**Requirement:** Search the records for the word "begin". Copy every line where it appears.

[Start of Attachment]

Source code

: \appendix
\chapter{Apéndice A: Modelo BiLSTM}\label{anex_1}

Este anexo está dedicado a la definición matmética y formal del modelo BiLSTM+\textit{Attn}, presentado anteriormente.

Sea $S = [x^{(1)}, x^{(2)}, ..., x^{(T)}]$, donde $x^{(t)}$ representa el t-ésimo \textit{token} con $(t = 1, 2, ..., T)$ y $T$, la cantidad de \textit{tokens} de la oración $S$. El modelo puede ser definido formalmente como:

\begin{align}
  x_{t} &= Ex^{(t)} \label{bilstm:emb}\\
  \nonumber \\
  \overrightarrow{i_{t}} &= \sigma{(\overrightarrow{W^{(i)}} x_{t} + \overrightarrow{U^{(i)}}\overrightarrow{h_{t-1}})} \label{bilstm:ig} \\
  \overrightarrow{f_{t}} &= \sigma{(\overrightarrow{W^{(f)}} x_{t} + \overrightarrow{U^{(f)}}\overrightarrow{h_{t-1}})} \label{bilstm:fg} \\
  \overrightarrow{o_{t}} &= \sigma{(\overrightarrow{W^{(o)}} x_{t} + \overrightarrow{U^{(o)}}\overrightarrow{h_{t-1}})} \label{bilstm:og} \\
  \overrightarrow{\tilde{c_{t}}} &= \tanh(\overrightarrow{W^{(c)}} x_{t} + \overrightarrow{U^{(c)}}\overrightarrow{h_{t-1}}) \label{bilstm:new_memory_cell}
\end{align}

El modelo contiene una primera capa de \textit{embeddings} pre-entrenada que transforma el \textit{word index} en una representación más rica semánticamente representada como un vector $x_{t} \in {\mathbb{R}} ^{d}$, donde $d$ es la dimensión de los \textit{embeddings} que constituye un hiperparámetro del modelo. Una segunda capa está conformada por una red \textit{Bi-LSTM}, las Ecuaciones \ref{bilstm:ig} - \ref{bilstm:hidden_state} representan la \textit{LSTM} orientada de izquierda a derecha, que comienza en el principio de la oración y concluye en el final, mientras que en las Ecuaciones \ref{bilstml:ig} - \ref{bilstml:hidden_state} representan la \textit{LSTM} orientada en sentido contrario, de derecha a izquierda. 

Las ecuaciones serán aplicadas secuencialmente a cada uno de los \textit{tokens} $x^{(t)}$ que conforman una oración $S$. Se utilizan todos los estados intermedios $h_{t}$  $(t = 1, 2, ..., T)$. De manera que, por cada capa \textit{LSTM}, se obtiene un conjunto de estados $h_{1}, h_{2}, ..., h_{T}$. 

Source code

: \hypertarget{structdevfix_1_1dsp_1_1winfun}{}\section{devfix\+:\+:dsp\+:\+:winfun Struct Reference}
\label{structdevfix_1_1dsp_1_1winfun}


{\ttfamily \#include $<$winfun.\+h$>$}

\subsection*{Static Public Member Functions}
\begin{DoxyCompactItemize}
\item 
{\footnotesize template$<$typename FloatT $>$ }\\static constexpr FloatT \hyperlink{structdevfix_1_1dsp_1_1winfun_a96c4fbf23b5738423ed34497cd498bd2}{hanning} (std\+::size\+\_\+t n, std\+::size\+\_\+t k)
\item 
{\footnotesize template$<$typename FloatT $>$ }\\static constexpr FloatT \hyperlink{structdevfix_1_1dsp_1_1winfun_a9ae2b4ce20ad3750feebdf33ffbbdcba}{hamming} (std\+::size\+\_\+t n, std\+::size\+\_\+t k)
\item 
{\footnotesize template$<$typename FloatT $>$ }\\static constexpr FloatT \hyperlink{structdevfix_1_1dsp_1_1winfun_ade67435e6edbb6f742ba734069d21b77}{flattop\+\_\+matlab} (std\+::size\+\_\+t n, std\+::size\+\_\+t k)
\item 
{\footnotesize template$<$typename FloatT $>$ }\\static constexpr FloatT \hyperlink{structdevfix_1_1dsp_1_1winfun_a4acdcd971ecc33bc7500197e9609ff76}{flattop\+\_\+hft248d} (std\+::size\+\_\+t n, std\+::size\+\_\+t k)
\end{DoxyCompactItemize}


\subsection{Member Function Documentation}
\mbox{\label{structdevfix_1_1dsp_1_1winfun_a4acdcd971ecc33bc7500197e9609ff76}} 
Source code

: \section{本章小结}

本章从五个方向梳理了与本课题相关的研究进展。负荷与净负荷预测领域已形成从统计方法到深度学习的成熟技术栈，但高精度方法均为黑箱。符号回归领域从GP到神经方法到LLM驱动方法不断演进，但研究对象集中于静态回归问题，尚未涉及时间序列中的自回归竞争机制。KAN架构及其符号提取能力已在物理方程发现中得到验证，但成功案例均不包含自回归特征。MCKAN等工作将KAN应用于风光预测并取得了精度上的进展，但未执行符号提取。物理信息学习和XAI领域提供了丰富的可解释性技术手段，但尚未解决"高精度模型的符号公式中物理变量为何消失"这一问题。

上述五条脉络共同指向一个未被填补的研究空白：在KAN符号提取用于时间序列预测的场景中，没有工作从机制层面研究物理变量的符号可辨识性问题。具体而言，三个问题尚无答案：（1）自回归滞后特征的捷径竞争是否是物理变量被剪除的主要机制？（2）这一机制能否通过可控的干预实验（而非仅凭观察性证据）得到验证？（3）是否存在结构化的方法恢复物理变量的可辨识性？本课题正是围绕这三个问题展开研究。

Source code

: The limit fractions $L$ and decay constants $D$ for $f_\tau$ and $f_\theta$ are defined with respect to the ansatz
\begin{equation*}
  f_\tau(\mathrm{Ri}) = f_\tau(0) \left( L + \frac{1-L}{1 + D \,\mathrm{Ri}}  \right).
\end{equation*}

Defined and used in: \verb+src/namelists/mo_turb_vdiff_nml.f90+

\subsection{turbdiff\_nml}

[End of Attachment]

**Expected answer:**
\begin{align}
\begin{DoxyCompactItemize}
\begin{equation*}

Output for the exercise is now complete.